One of the 11 claims – the Southwestern Resources case – has been settled. The plaintiffs had sought damages of $300 million for the proposed class of shareholders. In the settlement, approved by an Ontario court on November 3, 2008, the defendants agreed to pay $15.5 million, which includes fees to class counsel in the amount of $2.5 million.  

None of the remaining claims has yet been granted leave by a court to proceed as a claim under the secondary market liability regime. To obtain leave, plaintiffs must show that there is a reasonable possibility that the action will be resolved at trial in the plaintiffs’ favour and that the action is brought in good faith. The first leave motion was argued in December 2008. Although the courts have not yet provided any guidance on how they will apply the test for leave, two important decisions have been made on the scope of the evidence available for the leave motion and the procedures for that stage of the action that will likely affect the conduct of leave motions that will be litigated in the future.  

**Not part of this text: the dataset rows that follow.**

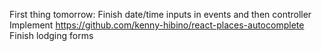 First thing tomorrow:
Finish date/time inputs in events and then controller
Implement https://github.com/kenny-hibino/react-places-autocomplete
Finish lodging forms
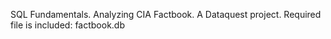 SQL Fundamentals. Analyzing CIA Factbook. A Dataquest project. Required file is included: factbook.db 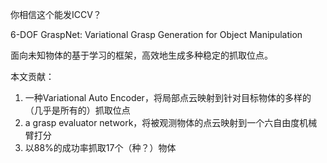 你相信这个能发ICCV？

6-DOF GraspNet: Variational Grasp Generation for Object Manipulation

面向未知物体的基于学习的框架，高效地生成多种稳定的抓取位点。

本文贡献：

1. 一种Variational Auto Encoder，将局部点云映射到针对目标物体的多样的（几乎是所有的）抓取位点
2. a grasp evaluator network，将被观测物体的点云映射到一个六自由度机械臂打分
3. 以88%的成功率抓取17个（种？）物体
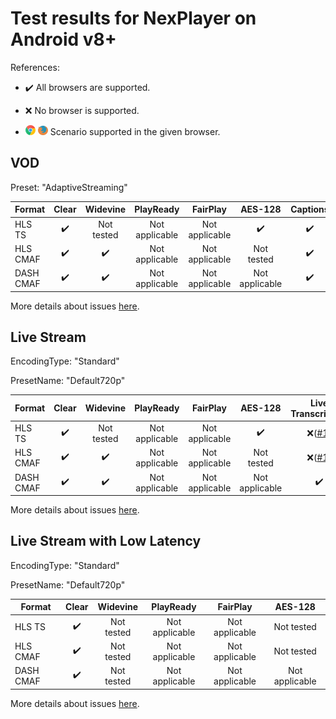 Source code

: # Test results for NexPlayer on Android v8+

References:

- ✔️ All browsers are supported.

- ❌ No browser is supported.

- ![chrome](../../icons/chrome.png) ![firefox](../../icons/firefox.png) Scenario supported in the given browser.

## VOD

Preset: "AdaptiveStreaming"

| Format | Clear | Widevine | PlayReady | FairPlay | AES-128 | Captions |
| --------- | :---: | :----------------------------------------------------------: | :------: | :----------------------------------------------------------: | :------: | :------: |
| HLS TS    | ✔️ | Not tested | Not applicable | Not applicable | ✔️ | ✔️ |
| HLS CMAF  | ✔️ | ✔️ | Not applicable | Not applicable | Not tested | ✔️ |
| DASH CMAF | ✔️ | ✔️ | Not applicable | Not applicable | Not applicable | ✔️ |

More details about issues [here](issues.md).

## Live Stream

EncodingType: "Standard"

PresetName: "Default720p"

| Format | Clear | Widevine | PlayReady | FairPlay | AES-128 | Live Transcription |
| --------- | :---: | :----------------------------------------------------------: | :------: | :----------------------------------------------------------: | :------: | :------: |
| HLS TS    | ✔️ | Not tested | Not applicable | Not applicable | ✔️ | ❌([#1](issues.md#issue-1)) |
| HLS CMAF  | ✔️ | ✔️ | Not applicable | Not applicable | Not tested | ❌([#1](issues.md#issue-1)) |
| DASH CMAF | ✔️ | ✔️ | Not applicable | Not applicable | Not applicable | ✔️ |


More details about issues [here](issues.md).

## Live Stream with Low Latency

EncodingType: "Standard"

PresetName: "Default720p"

| Format | Clear | Widevine | PlayReady | FairPlay | AES-128 |
| --------- | :---: | :----------------------------------------------------------: | :------: | :----------------------------------------------------------: | :------: |
| HLS TS    | ✔️ | Not tested | Not applicable | Not applicable | Not tested |
| HLS CMAF  | ✔️ | Not tested | Not applicable | Not applicable | Not tested |
| DASH CMAF | ✔️ | Not tested | Not applicable | Not applicable | Not applicable |

More details about issues [here](issues.md). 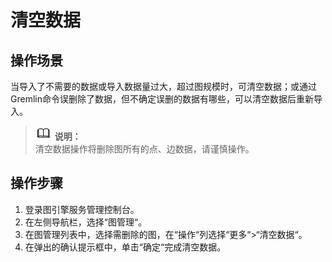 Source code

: # 清空数据<a name="ges_01_0055"></a>

## 操作场景<a name="section92613514355"></a>

当导入了不需要的数据或导入数据量过大，超过图规模时，可清空数据；或通过Gremlin命令误删除了数据，但不确定误删的数据有哪些，可以清空数据后重新导入。

>![](public_sys-resources/icon-note.gif) **说明：**   
>清空数据操作将删除图所有的点、边数据，请谨慎操作。  

## 操作步骤<a name="section488434464015"></a>

1.  登录图引擎服务管理控制台。
2.  在左侧导航栏，选择“图管理“。
3.  在图管理列表中，选择需删除的图，在“操作“列选择“更多“\>“清空数据“。
4.  在弹出的确认提示框中，单击“确定“完成清空数据。

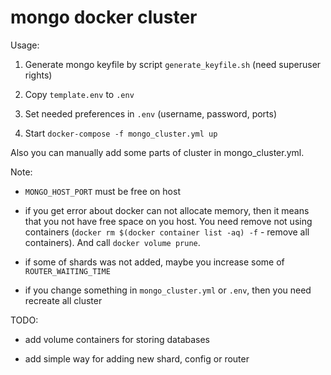 # mongo docker cluster

Usage:

  1. Generate mongo keyfile by script `generate_keyfile.sh` (need superuser rights)

  2. Copy `template.env` to `.env`

  3. Set needed preferences in `.env` (username, password, ports)

  4. Start `docker-compose -f mongo_cluster.yml up`


Also you can manually add some parts of cluster in mongo_cluster.yml.


Note:

  - `MONGO_HOST_PORT` must be free on host

  - if you get error about docker can not allocate memory, then it means that
    you not have free space on you host. You need remove not using containers
    (`docker rm $(docker container list -aq) -f` - remove all containers). And
    call `docker volume prune`.

  - if some of shards was not added, maybe you increase some of `ROUTER_WAITING_TIME`

  - if you change something in `mongo_cluster.yml` or `.env`, then you need
    recreate all cluster


TODO:

  - add volume containers for storing databases

  - add simple way for adding new shard, config or router

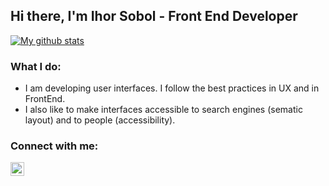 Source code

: ## Hi there, I'm Ihor Sobol - Front End Developer

<a href="https://github.com/IhorSobol/IhorSobol">
  <img align="center" src="https://github-readme-stats.vercel.app/api?username=IhorSobol&show_icons=true&count_private=true&include_all_commits=true&theme=material-palenight" alt="My github stats" />
</a>

### What I do:

* I am developing user interfaces. I follow the best practices in UX and in FrontEnd.
* I also like to make interfaces accessible to search engines (sematic layout) and to people (accessibility).

### Connect with me:
[<img align="left" alt="Sobol | LinkedIn" width="22px" src="https://cdn.jsdelivr.net/npm/simple-icons@v3/icons/linkedin.svg" />][linkedin]

[linkedin]: https://www.linkedin.com/in/ihor-sobol-90009b1a1/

Procedure on Leave Motions  

Section 138.8(1) of the Securities Act states that on the leave motion, the plaintiffs and defendants must file affidavits setting out the material facts on which the party relies and that each affiant may be crossexamined in accordance with the rules of court. One of the reasons for including the court’s gatekeeper role at the leave motion stage was to reduce the defendants’ exposure to costly proceedings; plaintiffs must also obtain leave prior to the close of pleadings and the beginning of the discovery process. This procedure has now been considered by the courts in decisions in the Imax and CV Technologies litigation.  

In Silver v. Imax Corp.,1 the court was asked to limit the scope of cross-examination on defence affidavits filed on the leave motion and to allow the defendants to refuse to produce, among other things, materials provided to the company’s auditor. The defence argument was that this limitation was consistent with the court’s gatekeeper role at the leave motion stage and would prevent defendants from being exposed to unnecessary and intrusive discovery-like examinations before the close of pleadings in the matter. In rejecting the defendants’ position, the Court held that the statutory procedure established for the leave motion expressly permits cross-examination in accordance with the rules of court, and therefore crossexamination is limited only by the “semblance of relevance” test.  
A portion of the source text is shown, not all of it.